Pressure points were selected from a previous imaging run, and tool storage confusion was mitigated by validating formation response on the pressure points with real-time pressure transient analysis (PTA). PTA is a technique that analyzes the change in build-up pressure, as the well goes from the flowing pressure to final formation pressure. This analysis contains valuable information about the reservoir properties. Using PTA allowed the team to determine whether the build-up profile of the formation pressure test was coming from the compression of the fluid inside the tool, or because of the formation response. Additionally, because the service induces a flowing pressure in the formation, the team could be absolutely certain that the flow was coming from the formation, not from decompressing the fluid inside the tool.

Fig. 3. The advanced formation pressure testing service measured the formation’s pressure response and rate during the job.

A patented FRA technique was used to calculate mobility. The technique uses a multi-variate, linear regression algorithm with a multi-scale scatter search optimization algorithm to estimate the formation parameters more accurately and efficiently, particularly in low-mobility formations. Unlike the drawdown mobility method, which uses a single data point of pressure versus formation rate, the patented FRA technique uses all the pressure and formation rate data points in the test to account for the storage effects, and calculates the correct formation flowrate. This is critically important in mobility estimation in low-permeability zones. The FRA technique is based on the material balance for the tool’s flowline volume. It uses the modified Darcy’s law with a geometric factor, and calculates the formation rate instead of using the piston-withdrawal rate for the analysis. By correcting the piston rate for the tool-storage effect, the actual flowrate from the formation is calculated. This allows for a significantly more accurate formation mobility to be calculated.

Fig. 4. Close-up of highlighted area in Fig. 3.

To expedite the operation, the operator and service company collaborated to custom-design a packer with three times the normal surface area, to optimize the flow area for low-mobility formation pressure tests. Optimizing the packer’s flow area led to a significant increase in both the quantity and quality of the acquired formation pressure measurements. A rapid, joint engineering and design project produced a packer with three times the flow of a standard probe.

Valid, repeat pressures were acquired from 16 depth stations, with 12 tests achieving a build-up stability of less than 1 psi/min., with the lowest being 0.01 psi/min.

A stable pressure measurement was recorded, at mobility as low as 0.003 mD/cP with 0.9 psi/min. stability and repeat tests within 30 min., Figs. 3 and 4. The mobility data for the operation ranged from 0.003 to 0.4 mD/cP. The electrical pump of the pressure testing service was able to achieve drawdown rates as low as 0.002 cc/sec, which was critical to success at such low mobility.

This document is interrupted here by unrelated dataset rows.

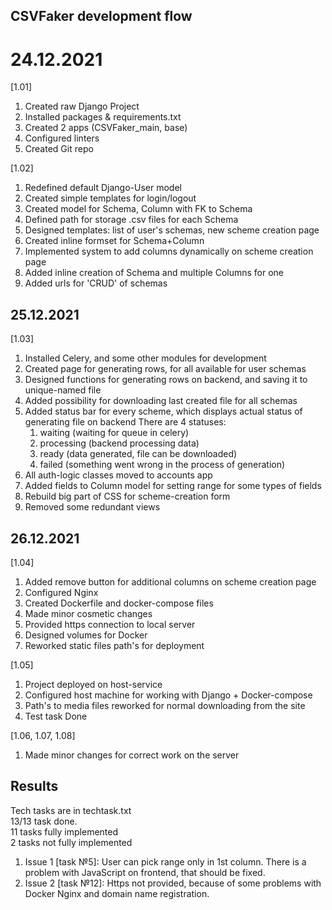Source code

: ## CSVFaker development flow

# 24.12.2021
[1.01] 				
1. Created raw Django Project
2. Installed packages & requirements.txt
3. Created 2 apps (CSVFaker_main, base)
4. Configured linters
5. Created Git repo

[1.02]				
1. Redefined default Django-User model 
1. Created simple templates for login/logout
1. Created model for Schema, Column with FK to Schema
1. Defined path for storage .csv files for each Schema
1. Designed templates: list of user's schemas, new scheme creation page
1. Created inline formset for Schema+Column
1. Implemented system to add columns dynamically on scheme creation page
1. Added inline creation of Schema and multiple Columns for one
1. Added urls for 'CRUD' of schemas
## 25.12.2021
[1.03]				
1. Installed Celery, and some other modules for development
1. Created page for generating rows, for all available for user schemas
1. Designed functions for generating rows on backend, and saving it to unique-named file
1. Added possibility for downloading last created file for all schemas
1. Added status bar for every scheme, which displays actual status of generating file on backend
    There are 4 statuses:
    1. waiting (waiting for queue in celery)
    1. processing (backend processing data)
    1. ready (data generated, file can be downloaded)
    1. failed (something went wrong in the process of generation)
1. All auth-logic classes moved to accounts app
1. Added fields to Column model for setting range for some types of fields
1. Rebuild big part of CSS for scheme-creation form
1. Removed some redundant views
## 26.12.2021
[1.04]              
1. Added remove button for additional columns on scheme creation page
1. Configured Nginx
1. Created Dockerfile and docker-compose files
1. Made minor cosmetic changes
1. Provided https connection to local server
1. Designed volumes for Docker
1. Reworked static files path's for deployment

[1.05]              
1. Project deployed on host-service
2. Configured host machine for working with Django + Docker-compose
3. Path's to media files reworked for normal downloading from the site
4. Test task Done

[1.06, 1.07, 1.08]
1. Made minor changes for correct work on the server

## Results

Tech tasks are in techtask.txt  
13/13 task done.  
11 tasks fully implemented   
2 tasks not fully implemented  

1. Issue 1 [task №5]: User can pick range only in 1st column. There is a problem with JavaScript on frontend, that should be fixed.
1. Issue 2 [task №12]: Https not provided, because of some problems with Docker Nginx and domain name registration.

Using the custom elongated packer reduced the test time 50%, compared to a standard probe deployed in a previous well at the same mobility. The service acquired valid, repeatable pressure measurements and successfully mapped the pressure profile through the tight carbonate section.

Better understanding of the pressures in extremely low-mobility formations has always been important to field development. Until now, however, quality data have been difficult or unreliable to acquire. As a result, operators have faced a conflict of having to choose between quality of data or quantity of data. Advanced, wireline-based formation pressure testing service, such as the one described in this article, allows operators to both achieve sufficient pressure tests, as well as acquire the quality formation pressures required to truly understand what the formation behavior will be when they put the well or field into production.